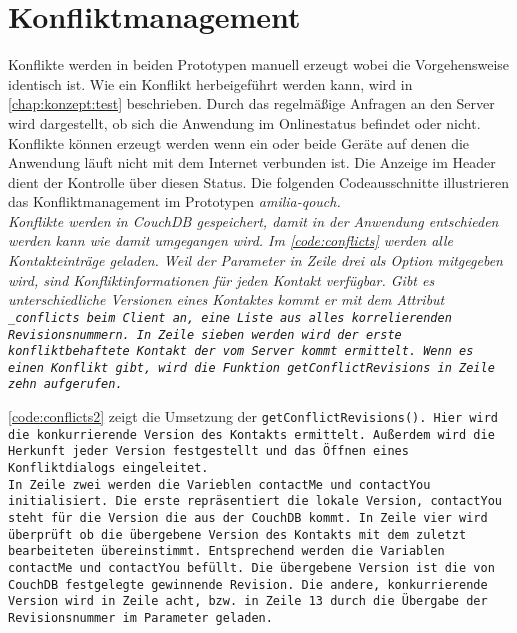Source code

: \section{Konfliktmanagement}
Konflikte werden in beiden Prototypen manuell erzeugt wobei die Vorgehensweise identisch ist.
Wie ein Konflikt herbeigeführt werden kann, wird in \autoref{chap:konzept:test} beschrieben.
Durch das regelmäßige Anfragen an den Server wird dargestellt, ob sich die Anwendung im Onlinestatus befindet oder nicht.
Konflikte können erzeugt werden wenn ein oder beide Geräte auf denen die Anwendung läuft nicht mit dem Internet verbunden ist. Die Anzeige im Header dient der Kontrolle über diesen Status.
Die folgenden Codeausschnitte illustrieren das Konfliktmanagement im Prototypen \it{amilia-qouch}.\\
Konflikte werden in CouchDB gespeichert, damit in der Anwendung entschieden werden kann wie damit umgegangen wird.
Im \autoref{code:conflicts} werden alle Kontakteinträge geladen.
Weil der Parameter in Zeile drei als Option mitgegeben wird, sind Konfliktinformationen für jeden Kontakt verfügbar.
Gibt es unterschiedliche Versionen eines Kontaktes kommt er mit dem Attribut \tt{\_conflicts} beim Client an, eine Liste aus alles korrelierenden Revisionsnummern.
In Zeile sieben werden wird der erste konfliktbehaftete Kontakt der vom Server kommt ermittelt. Wenn es einen Konflikt gibt, wird die Funktion \tt{getConflictRevisions} in Zeile zehn aufgerufen.
%
\begin{center}
  
\end{center}
%
\autoref{code:conflicts2} zeigt die Umsetzung der \tt{getConflictRevisions()}.
Hier wird die konkurrierende Version des Kontakts ermittelt. Außerdem wird die Herkunft jeder Version festgestellt und das Öffnen eines Konfliktdialogs eingeleitet.\\
In Zeile zwei werden die Varieblen \tt{contactMe} und \tt{contactYou} initialisiert. Die erste repräsentiert die lokale Version, \tt{contactYou} steht für die Version die aus der CouchDB kommt.
In Zeile vier wird überprüft ob die übergebene Version des Kontakts mit dem zuletzt bearbeiteten übereinstimmt. Entsprechend werden die Variablen \tt{contactMe} und \tt{contactYou} befüllt.
Die übergebene Version ist die von CouchDB festgelegte gewinnende Revision.
Die andere, konkurrierende Version wird in Zeile acht, bzw. in Zeile 13 durch die Übergabe der Revisionsnummer im Parameter geladen.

- **PROBLEM REQUIREMENTS**: Look through the listing above and copy each line where the string "oder" occurs.

- **WRITTEN RESPONSE**:
Durch das regelmäßige Anfragen an den Server wird dargestellt, ob sich die Anwendung im Onlinestatus befindet oder nicht.
Konflikte können erzeugt werden wenn ein oder beide Geräte auf denen die Anwendung läuft nicht mit dem Internet verbunden ist. Die Anzeige im Header dient der Kontrolle über diesen Status.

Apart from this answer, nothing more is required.